If the new DAG will form part of production deployments, then you may consider adding the appropriate coverage in the test. This way, the test harness will safeguard against syntastic errors and incorrect deletions. To do so, you will need to add an entry to the DAG_TASK_IDS:

DAG_TASK_IDS in tests/flowz/dags/conftest.py
DAG_TASK_IDS = {
    "ADMIN_BOOTSTRAP_LOCAL": [
        "end",
        "load-connections",
        "load-dag-variables",
        "load-task-variables",
        "set-authentication",
        "start",
    ],
}

Note that DAG_TASK_IDS is a dictionary based data structure that takes the DAG name as the key and the task names as values. Add the following to the DAG_TASK_IDS:

Adding new DAG to DAG_TASK_IDS
DAG_TASK_IDS = {
    "ADMIN_BOOTSTRAP_LOCAL": [
        "end",
        "load-connections",
        "load-dag-variables",
        "load-task-variables",
        "set-authentication",
        "start",
    ],
    "ADMIN_SAMPLE_LOCAL": [
        "end"
        "start",
    ],
}

Subsequent test harness passes should now complete successfully.

Alternatively, you can skip the validation of the DAG in the test harness by adding the name of the DAG to the dag_names_to_skipvariable in the test. This is an empty list by default as follows:

Skip DAG definition in the DagBag set validation.
@unittest.mock.patch.dict(os.environ, {"AIRFLOW_CUSTOM_ENV": "LOCAL"})
def test_dagbag_set(
    dag_names: Iterable[str],
    dag_id_cntrl: KeysView,
) -> None:
    """Test the dagbag load."""
    # Given a list of DAG names taken from the DagBag
    # dag_names

    # less the DAG names that can be skipped from the check
    dag_names_to_skip: list[str] = []
    received = [x for x in dag_names if x not in dag_names_to_skip]

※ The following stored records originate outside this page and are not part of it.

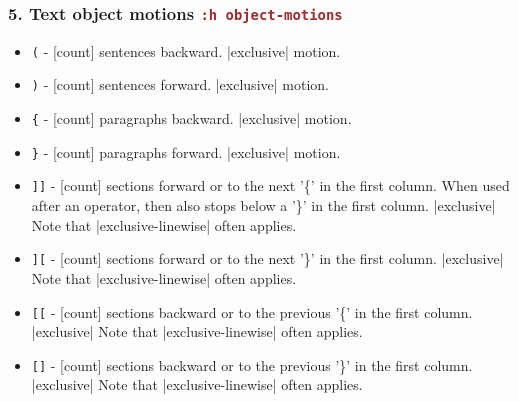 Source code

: \documentclass{beamer}
\newcommand{\vimcommand}[1]{\texttt{\textcolor{brown}{#1}}}
\newcommand{\vimhelp}[1]{\vimcommand{:h #1}}
\begin{document}
\begin{frame}
    \frametitle{5. Text object motions \vimhelp{object-motions}}
    \begin{itemize}
        \item \texttt{(}  - [count] sentences backward.  |exclusive| motion.
        \item \texttt{)}  - [count] sentences forward.  |exclusive| motion.
        \item \texttt{\{} - [count] paragraphs backward.  |exclusive| motion.
        \item \texttt{\}} - [count] paragraphs forward.  |exclusive| motion.
        \item \texttt{]]} - [count] sections forward or to the next '\{' in the   first column.  When used after an operator, then also stops below a '\}' in the first column.  |exclusive| Note that |exclusive-linewise| often applies.
        \item \texttt{][} - [count] sections forward or to the next '\}' in the first column.  |exclusive| Note that |exclusive-linewise| often applies. 
        \item \texttt{[[} - [count] sections backward or to the previous '\{' in       the first column.  |exclusive|       Note that |exclusive-linewise| often applies.
        \item \texttt{[]} - [count] sections backward or to the previous '\}' in    the first column.  |exclusive|     Note that |exclusive-linewise| often applies.
    \end{itemize}
\end{frame}
\end{document}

    frame: FrameType | None = currentframe()
    assert frame is not None
    test_to_skip: str = frame.f_code.co_name
    msg = (
        'DagBag to "DAG_TASK_IDS" control list mis-match: '
        "check the DAG names defined by DAG_TASK_IDS in fixtures. "
        f'Or, add to "dag_names_to_skip" in the {test_to_skip}() '
        "test to skip the check."
    )
    expected = [x for x in dag_id_cntrl if x not in dag_names_to_skip]
    assert sorted(received) == sorted(expected), msg

The following adjustment will suppress the DAG check:

    ...
    # less the DAG names that can be skipped from the check
    dag_names_to_skip: list[str] = ["ADMIN_SAMPLE_LOCAL"]
    ...